When I went to law school, my initial thought was that I would practice environmental law. I took environmental law classes, spent a semester working in the environmental law clinic, and even initially accepted a job to work in that environmental law clinic after graduation. Although I felt a strong pull toward protection of our environment and our natural resources, I found environmental law so frustrating, so much like banging my head against a wall.
The area of law itself felt so uninteresting and tedious to sift through, very different than say constitutional law or criminal law. Try breezing through the Clean Water Act: pages and pages and pages of statutory sections with reporting requirements and picayune details that can only be mastered and understood by a whole team of people tunneling into them. And just guess who knows these statutes and regulations the best? Just guess where the most money is dedicated to mastery of environmental law and understanding how to navigate its maze? Obvious, right? It's the corporations trying to find the most affordable ways to remain in compliance, or at least only amass the fines that won't throw profits out of balance.
I deeply respect the work that passionate environmental lawyers are doing, and I think it's horrible that they are so often paid poorly and have so few resources available to support them in this important work. And the further shame of the situation is that their hard work might give us a millimeter, a centimeter of progress. And we don't need a centimeter; we need meter sticks upon meter sticks of progress. I feel that moving on this scale set out by our regulatory approach just is not going to get us there.
Perhaps environmental protection actually belongs in our criminal code. It's been a long while since I was involved in environmental law, but my understanding is that there are few small ties to the criminal code for egregious environmental infractions, but the vast majority of our environmental enforcement comes in the form of reporting requirements and fines. This approach seems completely out of scale with the level of harm these activities have the potential to cause.
If you dump poisons on the Earth – it’s like pouring acid on human beings. If you emit toxins into the air – it’s like releasing noxious chemicals in a crowd. It doesn’t matter if you do these things in your own back yard, just like it doesn’t matter if a victim is your own child. A living being is a living being, and it’s the government’s role (even under a libertarian philosophy) to protect safety.

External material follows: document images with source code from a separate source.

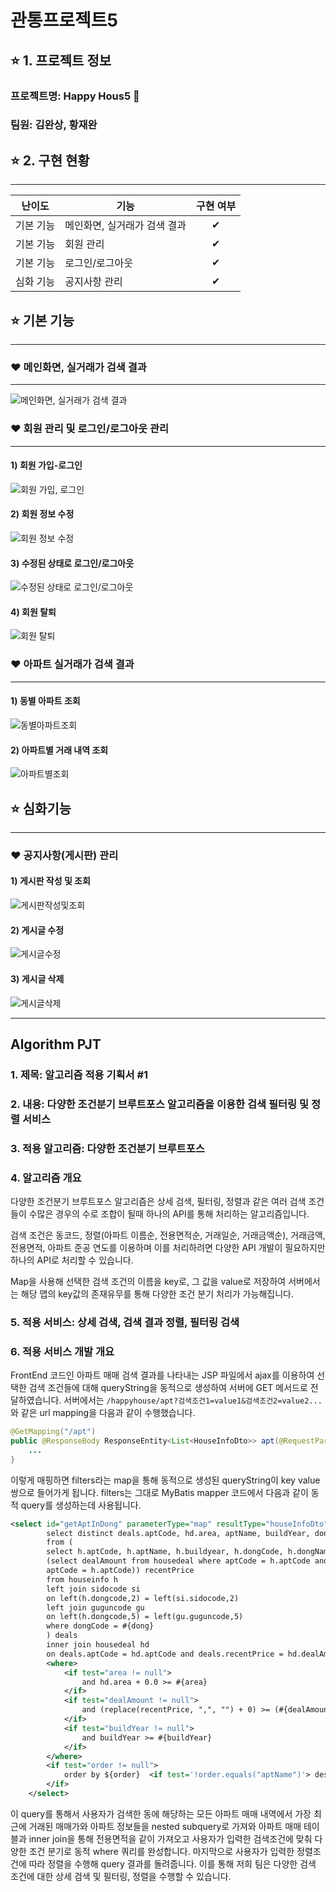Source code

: # **관통프로젝트5**

## ⭐ 1. 프로젝트 정보

### 프로젝트명: Happy Hous5 🏡

### 팀원: 김완상, 황재완

## ⭐ 2. 구현 현황

---

|난이도|기능|구현 여부|
|:----:|---|:---:|
|기본 기능|메인화면, 실거래가 검색 결과|✔|
|기본 기능|회원 관리|✔|
|기본 기능|로그인/로그아웃|✔|
|심화 기능|공지사항 관리|✔|

## ⭐ 기본 기능

---

### ❤ 메인화면, 실거래가 검색 결과

---

![메인화면, 실거래가 검색 결과](./READMEphoto/메인화면.gif)

### ❤ 회원 관리 및 로그인/로그아웃 관리

---

#### 1) 회원 가입-로그인

![회원 가입, 로그인](./READMEphoto/회원가입로그인.gif)

#### 2) 회원 정보 수정

![회원 정보 수정](./READMEphoto/회원정보수정.gif)

#### 3) 수정된 상태로 로그인/로그아웃

![수정된 상태로 로그인/로그아웃](./READMEphoto/수정로그인로그아웃.gif)

#### 4) 회원 탈퇴

![회원 탈퇴](./READMEphoto/회원탈퇴.gif)

### ❤ 아파트 실거래가 검색 결과

---

#### 1) 동별 아파트 조회

![동별아파트조회](./READMEphoto/동별아파트조회.gif)

#### 2) 아파트별 거래 내역 조회

![아파트별조회](./READMEphoto/아파트별거래내역조회.gif)

## ⭐ **심화기능**

---

### ❤ 공지사항(게시판) 관리

#### 1) 게시판 작성 및 조회

![게시판작성및조회](./READMEphoto/게시글작성및조회.gif)

#### 2) 게시글 수정

![게시글수정](./READMEphoto/게시글수정.gif)

#### 3) 게시글 삭제

![게시글삭제](./READMEphoto/게시글삭제.gif)

---

## Algorithm PJT
### 1. 제목: 알고리즘 적용 기획서 #1
### 2. 내용: 다양한 조건분기 브루트포스 알고리즘을 이용한 검색 필터링 및 정렬 서비스
### 3. 적용 알고리즘: 다양한 조건분기 브루트포스
### 4. 알고리즘 개요
다양한 조건분기 브루트포스 알고리즘은 상세 검색, 필터링, 정렬과 같은 여러 검색 조건들이
수많은 경우의 수로 조합이 될때 하나의 API를 통해 처리하는 알고리즘입니다.

검색 조건은 동코드, 정렬(아파트 이름순, 전용면적순, 거래일순, 거래금액순), 거래금액, 전용면적, 아파트 준공 연도를 이용하며
이를 처리하려면 다양한 API 개발이 필요하지만 하나의 API로 처리할 수 있습니다.

Map을 사용해 선택한 검색 조건의 이름을 key로, 그 값을 value로 저장하여 서버에서는 해당 맵의 key값의
존재유무를 통해 다양한 조건 분기 처리가 가능해집니다.

### 5. 적용 서비스: 상세 검색, 검색 결과 정렬, 필터링 검색
### 6. 적용 서비스 개발 개요
FrontEnd 코드인 아파트 매매 검색 결과를 나타내는 JSP 파일에서 ajax를 이용하여 선택한 검색 조건들에 대해 
queryString을 동적으로 생성하여 서버에 GET 메서드로 전달하였습니다.
서버에서는 `/happyhouse/apt?검색조건1=value1&검색조건2=value2...`와 같은 url mapping을 다음과 같이 수행했습니다.
```java
@GetMapping("/apt")
public @ResponseBody ResponseEntity<List<HouseInfoDto>> apt(@RequestParam Map<String, Integer> filters)
    ...
}
```
이렇게 매핑하면 filters라는 map을 통해 동적으로 생성된 queryString이 key value 쌍으로 들어가게 됩니다.
filters는 그대로 MyBatis mapper 코드에서 다음과 같이 동적 query를 생성하는데 사용됩니다.
```xml
<select id="getAptInDong" parameterType="map" resultType="houseInfoDto">
        select distinct deals.aptCode, hd.area, aptName, buildYear, dongCode, dongName, jibun, lat, lng, sidoname, gugunname, recentPrice
        from (
        select h.aptCode, h.aptName, h.buildyear, h.dongCode, h.dongName, h.jibun, h.lat, h.lng, si.sidoname, gu.gugunname,
        (select dealAmount from housedeal where aptCode = h.aptCode and no = (select max(no) from housedeal where
        aptCode = h.aptCode)) recentPrice
        from houseinfo h
        left join sidocode si
        on left(h.dongcode,2) = left(si.sidocode,2)
        left join guguncode gu
        on left(h.dongcode,5) = left(gu.guguncode,5)
        where dongCode = #{dong}
        ) deals
        inner join housedeal hd
        on deals.aptCode = hd.aptCode and deals.recentPrice = hd.dealAmount
        <where>
            <if test="area != null">
                and hd.area + 0.0 >= #{area}
            </if>
            <if test="dealAmount != null">
                and (replace(recentPrice, ",", "") + 0) >= (#{dealAmount} * 10000)
            </if>
            <if test="buildYear != null">
                and buildYear >= #{buildYear}
            </if>
        </where>
        <if test="order != null">
            order by ${order}  <if test='!order.equals("aptName")'> desc</if>
        </if>
    </select>
```
이 query를 통해서 사용자가 검색한 동에 해당하는 모든 아파트 매매 내역에서 가장 최근에 거래된
매매가와 아파트 정보들을 nested subquery로 가져와 아파트 매매 테이블과 inner join을 통해
전용면적을 같이 가져오고 사용자가 입력한 검색조건에 맞춰 다양한 조건 분기로 동적 where 쿼리를
완성합니다. 마지막으로 사용자가 입력한 정렬조건에 따라 정렬을 수행해 query 결과를 돌려줍니다.
이를 통해 저희 팀은 다양한 검색 조건에 대한 상세 검색 및 필터링, 정렬을 수행할 수 있습니다.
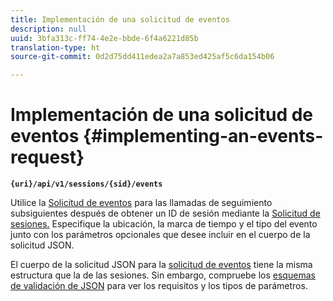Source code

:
 ```yaml
---
title: Implementación de una solicitud de eventos
description: null
uuid: 3bfa313c-ff74-4e2e-bbde-6f4a6221d85b
translation-type: ht
source-git-commit: 0d2d75dd411edea2a7a853ed425af5c6da154b06

---
```



# Implementación de una solicitud de eventos {#implementing-an-events-request}

**`{uri}/api/v1/sessions/{sid}/events`**

Utilice la [Solicitud de eventos](/help/media-collection-api/mc-api-ref/mc-api-events-req.md) para las llamadas de seguimiento subsiguientes después de obtener un ID de sesión mediante la [Solicitud de sesiones.](/help/media-collection-api/mc-api-ref/mc-api-sessions-req.md) Especifique la ubicación, la marca de tiempo y el tipo del evento junto con los parámetros opcionales que desee incluir en el cuerpo de la solicitud JSON.

El cuerpo de la solicitud JSON para la [solicitud de eventos](/help/media-collection-api/mc-api-ref/mc-api-events-req.md) tiene la misma estructura que la de las sesiones. Sin embargo, compruebe los [esquemas de validación de JSON](/help/media-collection-api/mc-api-ref/mc-api-json-validation.md) para ver los requisitos y los tipos de parámetros.
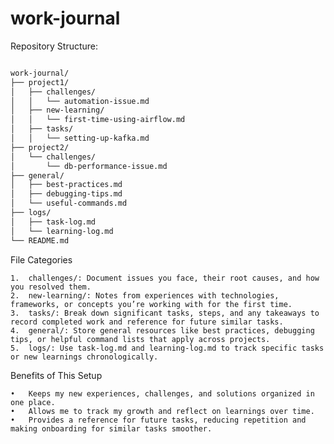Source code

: # work-journal

Repository Structure:

``` bash

work-journal/
├── project1/
│   ├── challenges/
│   │   └── automation-issue.md
│   ├── new-learning/
│   │   └── first-time-using-airflow.md
│   ├── tasks/
│   │   └── setting-up-kafka.md
├── project2/
│   └── challenges/
│       └── db-performance-issue.md
├── general/
│   ├── best-practices.md
│   ├── debugging-tips.md
│   └── useful-commands.md
├── logs/
│   ├── task-log.md
│   └── learning-log.md
└── README.md

```

File Categories

	1.	challenges/: Document issues you face, their root causes, and how you resolved them.
	2.	new-learning/: Notes from experiences with technologies, frameworks, or concepts you’re working with for the first time.
	3.	tasks/: Break down significant tasks, steps, and any takeaways to record completed work and reference for future similar tasks.
	4.	general/: Store general resources like best practices, debugging tips, or helpful command lists that apply across projects.
	5.	logs/: Use task-log.md and learning-log.md to track specific tasks or new learnings chronologically.

Benefits of This Setup

	•	Keeps my new experiences, challenges, and solutions organized in one place.
	•	Allows me to track my growth and reflect on learnings over time.
	•	Provides a reference for future tasks, reducing repetition and making onboarding for similar tasks smoother.
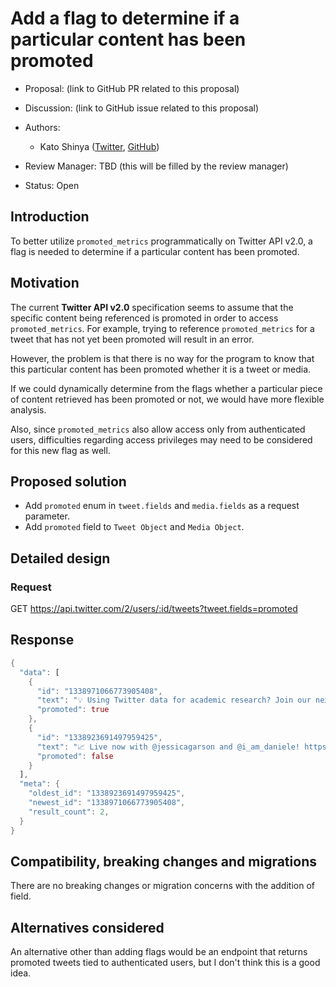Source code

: # Add a flag to determine if a particular content has been promoted

-   Proposal: (link to GitHub PR related to this proposal)
-   Discussion: (link to GitHub issue related to this proposal)
-   Authors:
    -   Kato Shinya ([Twitter](https://twitter.com/_kato_shinya), [GitHub](https://github.com/myConsciousness))

-   Review Manager: TBD (this will be filled by the review manager)
-   Status: Open

## Introduction

To better utilize `promoted_metrics` programmatically on Twitter API v2.0, a flag is needed to determine if a particular content has been promoted.

## Motivation

The current **Twitter API v2.0** specification seems to assume that the specific content being referenced is promoted in order to access `promoted_metrics`. For example, trying to reference `promoted_metrics` for a tweet that has not yet been promoted will result in an error.

However, the problem is that there is no way for the program to know that this particular content has been promoted whether it is a tweet or media.

If we could dynamically determine from the flags whether a particular piece of content retrieved has been promoted or not, we would have more flexible analysis.

Also, since `promoted_metrics` also allow access only from authenticated users, difficulties regarding access privileges may need to be considered for this new flag as well.

## Proposed solution

- Add `promoted` enum in `tweet.fields` and `media.fields` as a request parameter.
- Add `promoted` field to `Tweet Object` and `Media Object`.

## Detailed design

### Request

GET https://api.twitter.com/2/users/:id/tweets?tweet.fields=promoted

## Response

```dart
{
  "data": [
    {
      "id": "1338971066773905408",
      "text": "💡 Using Twitter data for academic research? Join our next livestream this Friday @ 9am PT on https://t.co/GrtBOXh5Y1!n n@SuhemParack will show how to get started with recent search &amp; filtered stream endpoints on the #TwitterAPI v2, the new Tweet payload, annotations, &amp; more. https://t.co/IraD2Z7wEg",
      "promoted": true
    },
    {
      "id": "1338923691497959425",
      "text": "📈 Live now with @jessicagarson and @i_am_daniele! https://t.co/Y1AFzsTTxb",
      "promoted": false
    }
  ],
  "meta": {
    "oldest_id": "1338923691497959425",
    "newest_id": "1338971066773905408",
    "result_count": 2,
  }
}
```

## Compatibility, breaking changes and migrations

There are no breaking changes or migration concerns with the addition of field.

## Alternatives considered

An alternative other than adding flags would be an endpoint that returns promoted tweets tied to authenticated users, but I don't think this is a good idea.
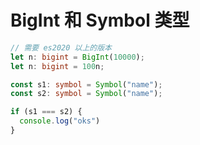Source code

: # BigInt 和 Symbol 类型

```ts
// 需要 es2020 以上的版本
let n: bigint = BigInt(10000);
let n: bigint = 100n;
```

```ts
const s1: symbol = Symbol("name");
const s2: symbol = Symbol("name");

if (s1 === s2) {
  console.log("oks")
}
```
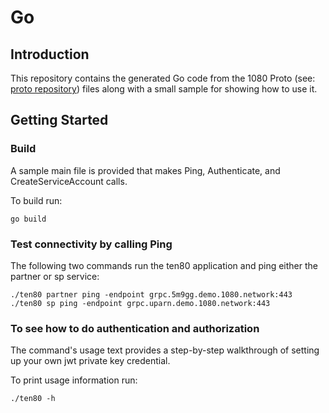 # Go

## Introduction
This repository contains the generated Go code from the 1080 Proto
(see: [proto repository](https://github.com/1080network/proto)) files
along with a small sample for showing how to use it.

## Getting Started

### Build
A sample main file is provided that makes Ping, Authenticate, and CreateServiceAccount calls. 

To build run:
```shell script
go build
```

### Test connectivity by calling Ping
The following two commands run the ten80 application and ping either the
partner or sp service:
```shell script
./ten80 partner ping -endpoint grpc.5m9gg.demo.1080.network:443
./ten80 sp ping -endpoint grpc.uparn.demo.1080.network:443
```

### To see how to do authentication and authorization
The command's usage text provides a step-by-step walkthrough of setting up your own jwt private key credential.

To print usage information run:
```shell script
./ten80 -h
```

We've criminalized the hell out of the things that people do to harm themselves and no one else, things that rise simultaneously with poverty and with the dangerous conditions on our streets, but we leave some of the most harmful things that are being done on the largest scales untouched by our criminal code. If there were more criminal penalties for environmental misconduct, and if we defined environmental misconduct broadly enough to catch all the things that are degrading our environment and resources, all the financial resources now dedicated to navigating environmental regulations would be redirected into finding cleaner ways to operate. The reason so much work is done to justify our environmental degradation is that even with the costs of polluting, it's still cheaper.
When we align the costs with the governmental response, we will see real change. I recognize how radical this is in terms of infrastructure, jobs, and just overall feasibility, but when society really and fully sees the right thing to do, it does it, even in the face of immense inconvenience.
Just like the plantation owners had to restructure and reorient after the abolition of slavery, we too need to begin again without this faulty belief system that has set us on this course to our own extinction.